Check every line of the entries for "github", and copy the lines that hold it.

[[ Supplied information, beginning ]]

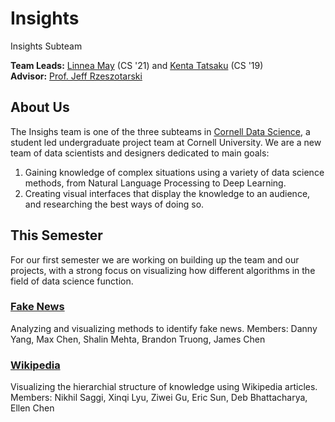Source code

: # Insights
Insights Subteam

**Team Leads:** [Linnea May](https://github.com/linnealovespie) (CS '21) and [Kenta Tatsaku](https://github.com/Kenta426) (CS '19)  
**Advisor:** [Prof. Jeff Rzeszotarski](https://jeffrz.com/)

## About Us
The Insighs team is one of the three subteams in [Cornell Data Science](cornelldata.science), a student led undergraduate project team at Cornell University. We are a  new team of data scientists and designers dedicated to main goals: 
1. Gaining knowledge of complex situations using a variety of data science methods, from Natural Language Processing to Deep Learning. 
2. Creating visual interfaces that display the knowledge to an audience, and researching the best ways of doing so. 

## This Semester
For our first semester we are working on building up the team and our projects, with a strong focus on visualizing how different algorithms in the field of data science function. 

### [**Fake News**](https://github.com/CornellDataScience/Social-Tribes)  
Analyzing and visualizing methods to identify fake news. 
Members: Danny Yang, Max Chen, Shalin Mehta, Brandon Truong, James Chen

### [**Wikipedia**](https://github.com/CornellDataScience/Wikipedia)  
 Visualizing the hierarchial structure of knowledge using Wikipedia articles.   
 Members: Nikhil Saggi, Xinqi Lyu, Ziwei Gu, Eric Sun, Deb Bhattacharya, Ellen Chen



  
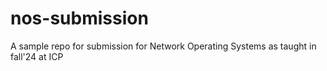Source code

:# nos-submission
A sample repo for submission for Network Operating Systems as taught in fall'24 at ICP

[[ Supplied information, end ]]

Answer box:
**Team Leads:** [Linnea May](https://github.com/linnealovespie) (CS '21) and [Kenta Tatsaku](https://github.com/Kenta426) (CS '19)  
### [**Fake News**](https://github.com/CornellDataScience/Social-Tribes)  
### [**Wikipedia**](https://github.com/CornellDataScience/Wikipedia)  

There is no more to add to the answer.